Please copy every line from the records below that contains the string "Expect".

▬▬▬▬▬▬

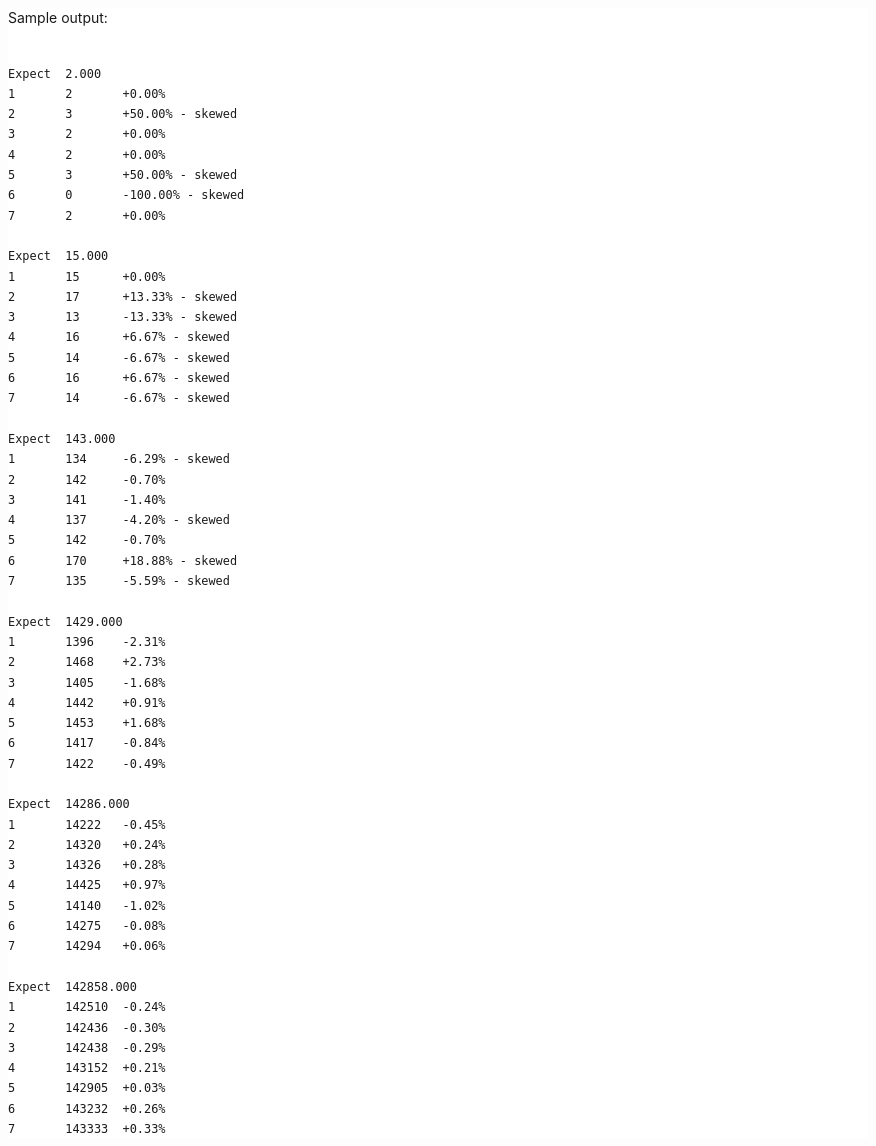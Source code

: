 Sample output:

```txt

Expect  2.000
1       2       +0.00%
2       3       +50.00% - skewed
3       2       +0.00%
4       2       +0.00%
5       3       +50.00% - skewed
6       0       -100.00% - skewed
7       2       +0.00%

Expect  15.000
1       15      +0.00%
2       17      +13.33% - skewed
3       13      -13.33% - skewed
4       16      +6.67% - skewed
5       14      -6.67% - skewed
6       16      +6.67% - skewed
7       14      -6.67% - skewed

Expect  143.000
1       134     -6.29% - skewed
2       142     -0.70%
3       141     -1.40%
4       137     -4.20% - skewed
5       142     -0.70%
6       170     +18.88% - skewed
7       135     -5.59% - skewed

Expect  1429.000
1       1396    -2.31%
2       1468    +2.73%
3       1405    -1.68%
4       1442    +0.91%
5       1453    +1.68%
6       1417    -0.84%
7       1422    -0.49%

Expect  14286.000
1       14222   -0.45%
2       14320   +0.24%
3       14326   +0.28%
4       14425   +0.97%
5       14140   -1.02%
6       14275   -0.08%
7       14294   +0.06%

Expect  142858.000
1       142510  -0.24%
2       142436  -0.30%
3       142438  -0.29%
4       143152  +0.21%
5       142905  +0.03%
6       143232  +0.26%
7       143333  +0.33%

```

▬▬▬▬▬▬

▶ **Solution for this task**
Expect  2.000
Expect  15.000
Expect  143.000
Expect  1429.000
Expect  14286.000
Expect  142858.000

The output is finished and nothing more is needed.